Société

Mesurons le bonheur intérieur brut

Une commission, présidée par le Prix Nobel d’économie, propose de changer les indicateurs de progrès sociaux.

Avec la crise, la notion de responsabilité sociale est au cœur des débats au sein des entreprises, mais aussi dans la société tout entière. La richesse d’une entreprise, d’un pays, ne peut plus seulement se mesurer en termes économique et financier. En septembre dernier, une commission présidée par le Prix Nobel d’économie, Joseph Stiglitz, remettait à Nicolas Sarkozy un rapport destiné à proposer des indicateurs de progrès sociaux plus pertinents que le produit intérieur brut.
Principal baromètre de la richesse, le Pib fait l’objet de critiques de plus en plus virulentes. Il n’évalue la croissance qu’en termes quantitatifs, sans tenir compte des impacts sociaux et environnementaux. Dans son rapport, Joseph Stiglitz propose une évolution des indicateurs économiques vers une mesure du bien-être de la société. Pour dresser un portrait plus exact de la société française pourraient être pris en compte les revenus, la consommation, l’éducation, le travail et les activités de loisirs, les rapports sociaux, l’environnement, l’insécurité sociale et physique. Une révolution.

 

-  [01.12.09]   Anne-Marie Thomazeau

« 95 % des activités ne sont pas comptabilisées »

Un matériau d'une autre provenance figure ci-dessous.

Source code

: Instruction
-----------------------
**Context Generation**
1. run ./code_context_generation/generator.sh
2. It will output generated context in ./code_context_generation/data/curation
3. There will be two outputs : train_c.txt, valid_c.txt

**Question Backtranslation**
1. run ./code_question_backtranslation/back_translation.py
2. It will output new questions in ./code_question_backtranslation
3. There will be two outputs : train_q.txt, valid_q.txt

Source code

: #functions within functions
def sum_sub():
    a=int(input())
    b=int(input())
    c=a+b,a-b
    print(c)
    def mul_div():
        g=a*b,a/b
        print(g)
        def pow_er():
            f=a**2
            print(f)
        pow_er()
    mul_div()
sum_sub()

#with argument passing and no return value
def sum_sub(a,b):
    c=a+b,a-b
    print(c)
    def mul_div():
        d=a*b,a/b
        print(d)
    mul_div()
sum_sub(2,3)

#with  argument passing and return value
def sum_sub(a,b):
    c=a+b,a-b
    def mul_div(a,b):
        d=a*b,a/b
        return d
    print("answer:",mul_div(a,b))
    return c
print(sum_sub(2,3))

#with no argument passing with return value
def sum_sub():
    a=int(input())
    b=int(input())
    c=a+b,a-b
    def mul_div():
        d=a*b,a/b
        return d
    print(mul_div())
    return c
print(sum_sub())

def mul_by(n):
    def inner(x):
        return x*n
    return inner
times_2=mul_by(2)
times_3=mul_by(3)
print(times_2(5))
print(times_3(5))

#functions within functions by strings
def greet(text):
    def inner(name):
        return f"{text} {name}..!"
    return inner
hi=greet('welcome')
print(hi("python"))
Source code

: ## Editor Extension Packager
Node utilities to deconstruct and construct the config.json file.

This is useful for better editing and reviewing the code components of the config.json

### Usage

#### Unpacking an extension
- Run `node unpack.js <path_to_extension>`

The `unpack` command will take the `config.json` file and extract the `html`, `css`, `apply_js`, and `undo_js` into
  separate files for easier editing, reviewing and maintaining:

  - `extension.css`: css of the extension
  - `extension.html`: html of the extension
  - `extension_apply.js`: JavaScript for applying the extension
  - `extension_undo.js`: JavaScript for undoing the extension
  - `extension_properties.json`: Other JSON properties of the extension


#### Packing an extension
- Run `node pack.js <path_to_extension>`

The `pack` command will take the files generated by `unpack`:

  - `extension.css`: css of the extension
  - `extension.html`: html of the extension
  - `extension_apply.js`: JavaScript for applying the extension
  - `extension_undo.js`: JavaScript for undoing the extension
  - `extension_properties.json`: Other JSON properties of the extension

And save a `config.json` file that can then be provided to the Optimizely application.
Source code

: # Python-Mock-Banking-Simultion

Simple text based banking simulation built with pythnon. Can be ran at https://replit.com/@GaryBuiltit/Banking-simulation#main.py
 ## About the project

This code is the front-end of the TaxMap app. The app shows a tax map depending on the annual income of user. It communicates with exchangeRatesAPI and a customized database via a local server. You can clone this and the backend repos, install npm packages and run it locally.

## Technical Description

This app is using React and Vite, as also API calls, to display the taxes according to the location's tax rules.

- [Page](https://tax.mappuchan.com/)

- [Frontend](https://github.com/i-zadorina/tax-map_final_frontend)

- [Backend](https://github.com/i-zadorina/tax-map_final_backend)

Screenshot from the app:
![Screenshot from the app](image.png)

Patrick Viveret, philosophe, politologue, auteur du rapport « Reconsidérer la richesse ».

Parce qu’ils ne génèrent pas de flux monétaires, les secteurs associatif, domestique, éducatif n’apparaissent pas dans le calcul de la richesse de notre pays. 95  % des activités humaines ne sont pas prises en compte dans les baromètres économiques comme le Pib, parce qu’elles ne sont pas traduisibles en termes financiers.
En revanche, des catastrophes apparaissent comme créatrices de richesse. Après un tremblement de terre, les indemnisations des assurances, les réparations, la reconstruction génèrent des flux monétaires comptabilisés positivement. A l’inverse, de bonnes nouvelles comme l’augmentation de l’espérance de vie, qui accroît le déséquilibre entre prétendus actifs et inactifs, se transforment en sujet d’angoisse économique.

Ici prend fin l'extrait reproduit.